A definition of the approximate circuit compilation optimization problem based on CNOT unit
definition.
"""
from __future__ import annotations
import typing
from abc import ABC

import numpy as np
from numpy import linalg as la

from .approximate import ApproximatingObjective
from .elementary_operations import ry_matrix, rz_matrix, place_unitary, place_cnot, rx_matrix


class CNOTUnitObjective(ApproximatingObjective, ABC):
    """
    A base class for a problem definition based on CNOT unit. This class may have different
    subclasses for objective and gradient computations.
    """

    def __init__(self, num_qubits: int, cnots: np.ndarray) -> None:
        """
        Args:
            num_qubits: number of qubits.
            cnots: a CNOT structure to be used in the optimization procedure.
        """
        super().__init__()
        self._num_qubits = num_qubits
        self._cnots = cnots
        self._num_cnots = cnots.shape[1]

    @property
    def num_cnots(self):
        """
        Returns:
            A number of CNOT units to be used by the approximate circuit.
        """
        return self._num_cnots

    @property
    def num_thetas(self):
        """
        Returns:
            Number of parameters (angles) of rotation gates in this circuit.
        """
        return 3 * self._num_qubits + 4 * self._num_cnots


class DefaultCNOTUnitObjective(CNOTUnitObjective):
    """A naive implementation of the objective function based on CNOT units."""

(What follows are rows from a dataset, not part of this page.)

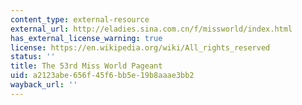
 ```yaml
---
content_type: external-resource
external_url: http://eladies.sina.com.cn/f/missworld/index.html
has_external_license_warning: true
license: https://en.wikipedia.org/wiki/All_rights_reserved
status: ''
title: The 53rd Miss World Pageant
uid: a2123abe-656f-45f6-bb5e-19b8aaae3bb2
wayback_url: ''
---
```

    def __init__(self, num_qubits: int, cnots: np.ndarray) -> None:
        """
        Args:
            num_qubits: number of qubits.
            cnots: a CNOT structure to be used in the optimization procedure.
        """
        super().__init__(num_qubits, cnots)

        # last objective computations to be re-used by gradient
        self._last_thetas: np.ndarray | None = None
        self._cnot_right_collection: np.ndarray | None = None
        self._cnot_left_collection: np.ndarray | None = None
        self._rotation_matrix: int | np.ndarray | None = None
        self._cnot_matrix: np.ndarray | None = None

    def objective(self, param_values: np.ndarray) -> typing.SupportsFloat:
        # rename parameters just to make shorter and make use of our dictionary
        thetas = param_values
        n = self._num_qubits
        d = int(2**n)
        cnots = self._cnots
        num_cnots = self.num_cnots

        # to save intermediate computations we define the following matrices
        # this is the collection of cnot unit matrices ordered from left to
        # right as in the circuit, not matrix product
        cnot_unit_collection = np.zeros((d, d * num_cnots), dtype=complex)
        # this is the collection of matrix products of the cnot units up
        # to the given position from the right of the circuit
        cnot_right_collection = np.zeros((d, d * num_cnots), dtype=complex)
        # this is the collection of matrix products of the cnot units up
        # to the given position from the left of the circuit
        cnot_left_collection = np.zeros((d, d * num_cnots), dtype=complex)
        # first, we construct each cnot unit matrix
        for cnot_index in range(num_cnots):
            theta_index = 4 * cnot_index

            # cnot qubit indices for the cnot unit identified by cnot_index
            q1 = int(cnots[0, cnot_index])
            q2 = int(cnots[1, cnot_index])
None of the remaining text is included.